On the first day, I was given my room assignment and was issued a green wool blanket, a pillow, and linens. I hauled the bedding and my gear up to the second floor room. I threw the sheets and blanket on an open top bunk and started unpacking into my locker. I took out my shower gear and closed and locked my locker. By the time I finished my shower, someone had swiped my bedding materials. Perhaps that was why the doors had been removed. Welcome to the army!
That first night I slept in my PT gear and used a wadded-up sweatshirt top for a pillow. The next morning, we started early. The cadre strutted up and down the formation like cats stalking prey. Black ball caps distinguished the Airborne cadre from the fresh meat. These “black hats” collectively referred to us as “legs”—because anyone who can’t jump out of airplanes has to use his legs to get around. The Airborne black hats also loved to use the word boots to refer to a form of physical strength conditioning. They would holler at us when we needed correction, “Beat your boots, you dirty, nasty legs!” To beat your boots, you begin by standing erect. Then, while maintaining a vertically erect upper body, you bend at the knees and hips until your hands can slap your ankles, and then you return to the fully upright position. The black hats ensured that our leg muscles had the strength to absorb the impact of an airborne landing.
Next came my first introduction to a chow hall, US Army style, which is an adventure in the army way.

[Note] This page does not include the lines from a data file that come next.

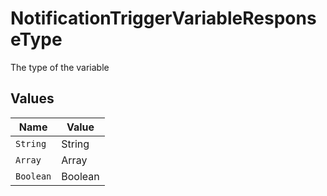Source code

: # NotificationTriggerVariableResponseType

The type of the variable


## Values

| Name      | Value     |
| --------- | --------- |
| `String`  | String    |
| `Array`   | Array     |
| `Boolean` | Boolean   |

For some reason, which I’m sure in theory is related to jumping from an airplane, in classic “military intelligence,” we were allowed only one food item per hand. Piece of toast for your left. Glass of orange juice for your right. Don’t even think about throwing a banana onto a plate of institutional scrambled eggs and grabbing a cookie. Are you insane, man? One item. Per hand. Period!
The chow hall chief, a man with too much time on his own hands, will raise his voice and stop you cold in your tracks if you try to slip by on this. You will be directed, in no uncertain terms, to return all items that break the one-item-per-hand rule. Of course, you are invited to get back in line, to make another trip, for two more items. Having a quick breakfast could involve three or more trips from the food line to the seating area.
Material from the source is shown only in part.